(Document images with source code)
+ + +

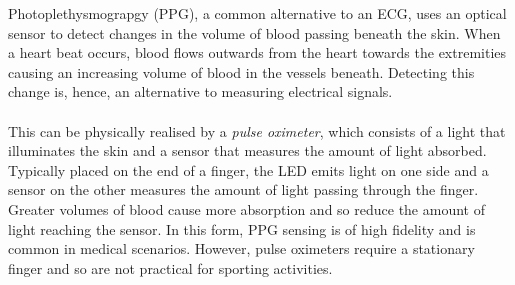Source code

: Photoplethysmograpgy (PPG), a common alternative to an ECG, uses an optical sensor to detect changes in the volume of blood passing beneath the skin.
When a heart beat occurs, blood flows outwards from the heart towards the extremities causing an increasing volume of blood in the vessels beneath.
Detecting this change is, hence, an alternative to measuring electrical signals.
\\\\
This can be physically realised by a \textit{pulse oximeter}, which consists of a light that illuminates the skin and a sensor that measures the amount of light absorbed. 
Typically placed on the end of a finger, the LED emits light on one side and a sensor on the other measures the amount of light passing through the finger.
Greater volumes of blood cause more absorption and so reduce the amount of light reaching the sensor.
In this form, PPG sensing is of high fidelity and is common in medical scenarios. However, pulse oximeters require a stationary finger and so are not practical for sporting activities.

+ + +

◆ TASK GOAL ◆
From the first line to the last, copy the records above exactly and drop any pictures.

◆ EXPECTED ANSWER ◆
Source code

: Photoplethysmograpgy (PPG), a common alternative to an ECG, uses an optical sensor to detect changes in the volume of blood passing beneath the skin.
When a heart beat occurs, blood flows outwards from the heart towards the extremities causing an increasing volume of blood in the vessels beneath.
Detecting this change is, hence, an alternative to measuring electrical signals.
\\\\
This can be physically realised by a \textit{pulse oximeter}, which consists of a light that illuminates the skin and a sensor that measures the amount of light absorbed. 
Typically placed on the end of a finger, the LED emits light on one side and a sensor on the other measures the amount of light passing through the finger.
Greater volumes of blood cause more absorption and so reduce the amount of light reaching the sensor.
In this form, PPG sensing is of high fidelity and is common in medical scenarios. However, pulse oximeters require a stationary finger and so are not practical for sporting activities.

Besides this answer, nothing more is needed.